Yeah, a lot of the issues mentioned in that Java thread apply to C# as well, although we also have the difficulty that there's no easy way of mapping changed files to individual tests in assemblies.

This is the reason that for C# I've resorted to writing my own linter in PHP that uses the C# AST outputted as JSON. The downside to this is that there's no real way for the linter to perform type checking - it can only look at a single file at a time, so it can only looks at information entirely local to the file, private fields in non-partial classes for example.

Big yes, please to this. I came across this task when looking into a way to exclude our Python tests when creating diffs when only our front-end JS code has been touched, for instance. It seems this feature will allow just that?

This seems a bit stalled, though. Any chance this might see the light of day in the not-too-distant-future? I might be able to spend some time to help out with this, if at all possible?

I've done some work on this and I do intend to continue working on it, but have been somewhat time constrained as of late. The foundations for this task are already in place and many unit tests engines just need to be modernized to work with the .arcunit specification.

There's a couple of other things that I'd like to implement here as well:

  • Formalize the concept of ArcanistExternalUnitTestEngine, similar to ArcanistExternalLinter.
  • Decouple test discovery and test execution.
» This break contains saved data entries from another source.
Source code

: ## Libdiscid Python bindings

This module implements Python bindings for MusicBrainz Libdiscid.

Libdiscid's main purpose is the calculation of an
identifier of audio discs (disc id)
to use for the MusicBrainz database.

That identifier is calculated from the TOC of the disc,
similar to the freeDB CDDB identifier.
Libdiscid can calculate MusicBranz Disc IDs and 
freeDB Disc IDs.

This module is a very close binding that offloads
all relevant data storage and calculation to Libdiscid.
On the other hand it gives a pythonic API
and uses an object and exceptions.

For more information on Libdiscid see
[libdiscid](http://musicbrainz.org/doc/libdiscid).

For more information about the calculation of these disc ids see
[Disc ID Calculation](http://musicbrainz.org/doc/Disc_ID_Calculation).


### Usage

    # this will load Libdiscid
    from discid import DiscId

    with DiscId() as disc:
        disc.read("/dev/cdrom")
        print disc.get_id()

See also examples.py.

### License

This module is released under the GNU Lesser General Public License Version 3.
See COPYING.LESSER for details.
Currently, each unit test engine imposes a certain directory structure and I think that this is unnecessarily inflexible.

Any chance this could be speeded up if we were to sponsor some of the development on this?

If this would indeed let us include/exclude tests based on what code were in fact touched, this would be such a big improvement for us (speeding up every arc diff) that we may be able to help with some funding.

@asteinlein, sorry, I missed your earlier question.

There's no progress on this and we're too busy to prioritize it right now. When this does move forward, it's likely to be part of a larger effort adjacent to T10038.

Yeah, I understand, although too bad if that task is as low-pri and as large an undertaking as it seems. :/

Phabricator is still
Macro awesometown:
So much so that it's almost a shame we can't throw money at you. ;)

This has existed for some time and will be the only option after T13098.